In realtà, nulla di tutto questo: la manifestazione era stata annunciata da due mesi ed era contro il degrado cittadino, specie nei dintorni della stazione, dove si sono verificati ripetuti episodi di violenza. Il comitato ha chiesto alla questura di cercare una mediazione che portasse a «una modifica del luogo di svolgimento del corteo, che dovrebbe avvenire fuori dal centro storico». La soluzione proposta dal sindaco era Piazza della Pace, oltre lo stadio, verso il cimitero, zona che nulla ha a che fare con le motivazioni della protesta. CasaPound ha rifiutato ma la Questura è riuscita comunque a mediare. Il corteo non si è svolto nel centro storico, il percorso è stato pressoché dimezzato e, diversamente da quanto asseriscono il sindaco e il Pd, si è fermato duecento metri prima di Piazza XX Settembre, non arrivando quindi fino alla stazione, cosa che la sinistra avrebbe ritenuto un oltraggio alle vittime della «strage neofascista del 2 agosto 1980».
Attenzione però, la disinformatia sovietica di Lepore non è solo strategia, è più di una seconda pelle, un elemento del dna. Basti pensare che il sindaco ha giustificato la presenza sabato della sua vice, Emily Clancy, tra i violenti dei centri sociali che hanno aggredito la polizia, sostenendo di avercela mandata lui per controllare la situazione e sedare gli animi. Il centrodestra sostiene invece che la signora fosse più banalmente tra gli amici di una vita.

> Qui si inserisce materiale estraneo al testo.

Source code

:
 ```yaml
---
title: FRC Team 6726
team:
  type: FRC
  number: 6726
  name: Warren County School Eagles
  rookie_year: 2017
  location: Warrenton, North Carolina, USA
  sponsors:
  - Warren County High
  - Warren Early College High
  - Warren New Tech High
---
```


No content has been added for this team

In fondo, il legame tra amministrazione cittadina e centri sociali con tendenze manesche non è una novità. È ancora viva la polemica di quando il sindaco concesse uno spazio pubblico ai ragazzacci del Làbas, quelli che hanno celebrato tra lazzi e frizzi la dipartita di Silvio Berlusconi. E pur di fare un favore al mondo antagonista, che sarebbe una passione soprattutto della consorte, Lepore ha rischiato perfino di compromettere i rapporti con Unipol, il potere rosso in città. Il sindaco pare che abbia sensibilizzato il colosso per lasciare che uno dei tanti centri sociali a lui vicini si insediasse in un immobile in disuso appartenente alla società. Quando questa ha poi richiesto indietro per ragioni sanitarie, ha tentato di opporsi allo sgombero fino ad arrivare a una sorta di scontro tra potentati cittadini, nel quale naturalmente ha avuto la peggio.

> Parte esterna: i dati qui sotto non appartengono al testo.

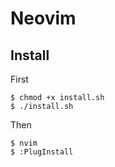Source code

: # Neovim
## Install

First
```
$ chmod +x install.sh
$ ./install.sh
```

Then

```
$ nvim
$ :PlugInstall
```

È a suo modo naïf, il 44enne Matteo, come quando diede il via libera al taglio di alcuni alberi nel parco Don Bosco, funzionale al rifacimento di una scuola.

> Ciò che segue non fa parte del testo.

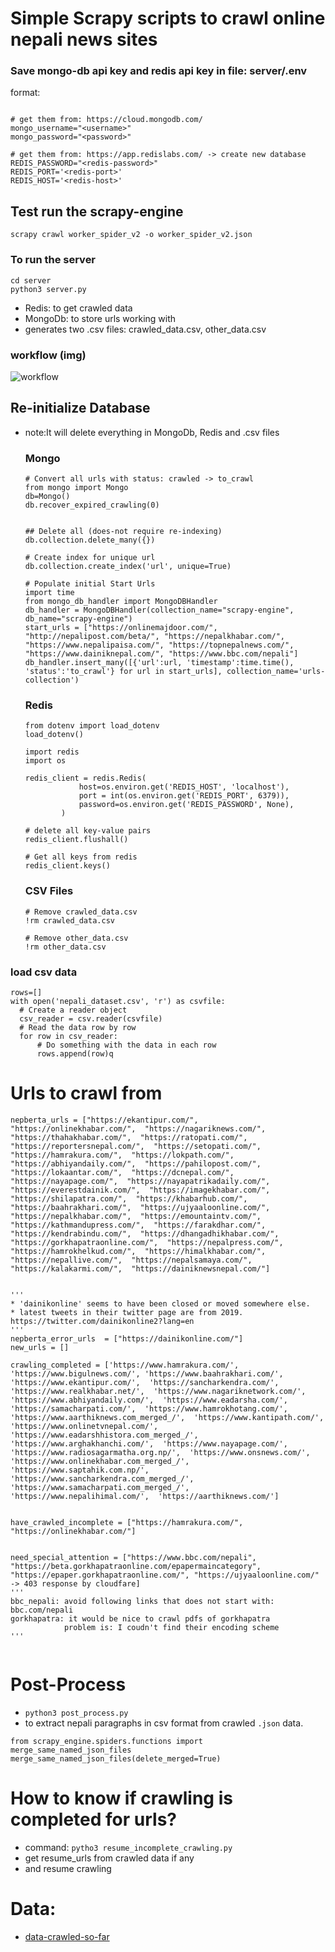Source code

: # Simple Scrapy scripts to crawl online nepali news sites

### Save mongo-db api key and redis api key in file: server/.env
format:
```

# get them from: https://cloud.mongodb.com/
mongo_username="<username>"
mongo_password="<password>"

# get them from: https://app.redislabs.com/ -> create new database
REDIS_PASSWORD="<redis-password>"
REDIS_PORT='<redis-port>'
REDIS_HOST='<redis-host>'

```

## Test run the scrapy-engine
`scrapy crawl worker_spider_v2 -o worker_spider_v2.json`

### To run the server
```
cd server
python3 server.py
```
* Redis: to get crawled data
* MongoDb: to store urls working with
* generates two .csv files: crawled_data.csv, other_data.csv


### workflow (img)
![workflow](server/workflow.png)

## Re-initialize Database
* note:It will delete everything in MongoDb, Redis and .csv files

  ### Mongo
  ```
  # Convert all urls with status: crawled -> to_crawl
  from mongo import Mongo
  db=Mongo()
  db.recover_expired_crawling(0)


  ## Delete all (does-not require re-indexing)
  db.collection.delete_many({})

  # Create index for unique url
  db.collection.create_index('url', unique=True)

  # Populate initial Start Urls
  import time
  from mongo_db_handler import MongoDBHandler
  db_handler = MongoDBHandler(collection_name="scrapy-engine", db_name="scrapy-engine")
  start_urls = ["https://onlinemajdoor.com/", "http://nepalipost.com/beta/", "https://nepalkhabar.com/", "https://www.nepalipaisa.com/", "https://topnepalnews.com/",  "https://www.dainiknepal.com/", "https://www.bbc.com/nepali"]
  db_handler.insert_many([{'url':url, 'timestamp':time.time(), 'status':'to_crawl'} for url in start_urls], collection_name='urls-collection')

  ```

  ### Redis
  ```
  from dotenv import load_dotenv
  load_dotenv()

  import redis
  import os

  redis_client = redis.Redis(
              host=os.environ.get('REDIS_HOST', 'localhost'),
              port = int(os.environ.get('REDIS_PORT', 6379)),
              password=os.environ.get('REDIS_PASSWORD', None),
          )

  # delete all key-value pairs
  redis_client.flushall()

  # Get all keys from redis
  redis_client.keys()
  ```


  ### CSV Files
  ```
  # Remove crawled_data.csv
  !rm crawled_data.csv

  # Remove other_data.csv
  !rm other_data.csv
  ```



### load csv data
```
rows=[]
with open('nepali_dataset.csv', 'r') as csvfile:
  # Create a reader object
  csv_reader = csv.reader(csvfile)
  # Read the data row by row
  for row in csv_reader:
      # Do something with the data in each row
      rows.append(row)q
```

# Urls to crawl from
```
nepberta_urls = ["https://ekantipur.com/",  "https://onlinekhabar.com/",  "https://nagariknews.com/",  "https://thahakhabar.com/",  "https://ratopati.com/",  "https://reportersnepal.com/",  "https://setopati.com/",  "https://hamrakura.com/",  "https://lokpath.com/",  "https://abhiyandaily.com/",  "https://pahilopost.com/",  "https://lokaantar.com/",  "https://dcnepal.com/",  "https://nayapage.com/",  "https://nayapatrikadaily.com/",  "https://everestdainik.com/",  "https://imagekhabar.com/",  "https://shilapatra.com/",  "https://khabarhub.com/",  "https://baahrakhari.com/",  "https://ujyaaloonline.com/",  "https://nepalkhabar.com/",  "https://emountaintv.com/",  "https://kathmandupress.com/",  "https://farakdhar.com/",  "https://kendrabindu.com/",  "https://dhangadhikhabar.com/",  "https://gorkhapatraonline.com/",  "https://nepalpress.com/",  "https://hamrokhelkud.com/",  "https://himalkhabar.com/",  "https://nepallive.com/",  "https://nepalsamaya.com/",  "https://kalakarmi.com/",  "https://dainiknewsnepal.com/"]


'''
* 'dainikonline' seems to have been closed or moved somewhere else.
* latest tweets in their twitter page are from 2019. https://twitter.com/dainikonline2?lang=en
'''
nepberta_error_urls  = ["https://dainikonline.com/"]    
new_urls = []

crawling_completed = ['https://www.hamrakura.com/',  'https://www.bigulnews.com/', 'https://www.baahrakhari.com/',  'https://www.ekantipur.com/',  'https://sancharkendra.com/',  'https://www.realkhabar.net/',  'https://www.nagariknetwork.com/',  'https://www.abhiyandaily.com/',  'https://www.eadarsha.com/',  'https://samacharpati.com/',  'https://www.hamrokhotang.com/',  'https://www.aarthiknews.com_merged_/',  'https://www.kantipath.com/',  'https://www.onlinetvnepal.com/',  'https://www.eadarshhistora.com_merged_/',  'https://www.arghakhanchi.com/',  'https://www.nayapage.com/',  'https://www.radiosagarmatha.org.np/',  'https://www.onsnews.com/',  'https://www.onlinekhabar.com_merged_/',  'https://www.saptahik.com.np/',  'https://www.sancharkendra.com_merged_/',  'https://www.samacharpati.com_merged_/',  'https://www.nepalihimal.com/',  'https://aarthiknews.com/']


have_crawled_incomplete = ["https://hamrakura.com/", "https://onlinekhabar.com/"]


need_special_attention = ["https://www.bbc.com/nepali", "https://beta.gorkhapatraonline.com/epapermaincategory", "https://epaper.gorkhapatraonline.com/", "https://ujyaaloonline.com/" -> 403 response by cloudfare]
'''
bbc_nepali: avoid following links that does not start with: bbc.com/nepali
gorkhapatra: it would be nice to crawl pdfs of gorkhapatra
            problem is: I coudn't find their encoding scheme
'''


```

# Post-Process
* `python3 post_process.py`
* to extract nepali paragraphs in csv format from crawled `.json` data.

```
from scrapy_engine.spiders.functions import merge_same_named_json_files
merge_same_named_json_files(delete_merged=True)
```


# How to know if crawling is completed for urls?
* command: `pytho3 resume_incomplete_crawling.py`
* get resume_urls from crawled data if any
* and resume crawling

# Data:
* [data-crawled-so-far](https://drive.google.com/drive/folders/1v_dv0H56D3J-56VDPIaBkJ601djs8C0w?usp=sharing)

Bastò un drappello di radical chic che si mise a costruire casette sugli alberi per farlo recedere, dicendo che aveva cambiato idea. Tanto gli allievi non erano figli dei novelli baroni rampanti trasferitisi sulle piante.
CURRICULUM DEGLI ORRORI
Poi ci sono le cose meno facete. Il disastro dell’alluvione, per esempio. Il sindaco ha scoperto una parte del fiume Reno che era stata tombata 75 anni fa dal primo amministratore comunista della città, senza peraltro provvedere a pulire l’alveo né a mettere in sicurezza i cantieri aperti per il nuovo tram. Il risultato è stato la città sott’acqua per la prima volta nel Dopoguerra. Bologna peraltro è tutto un “lavori in corso”, perché Lepore ha fatto il pieno di progetti finanziati dal Pnrr, ma deve chiuderli entro il 2026. Il traffico è paralizzato, al punto che uno dei maggiori problemi successivi all’alluvione è stato far arrivare il materiale per tornare alla vita normale. Un flop è stato anche il limite dei trenta all’ora alle automobili. Nessuno lo rispetta, ma per far vedere che c’è i vigili ogni giorno multano un paio di sventurati.
Per questi, e tanti altri motivi, il sindaco è in discussione e lancia l’allarme camicie nere; quando molti dei suoi elettori risolverebbero il tutto mettendolgi una camicia di forza.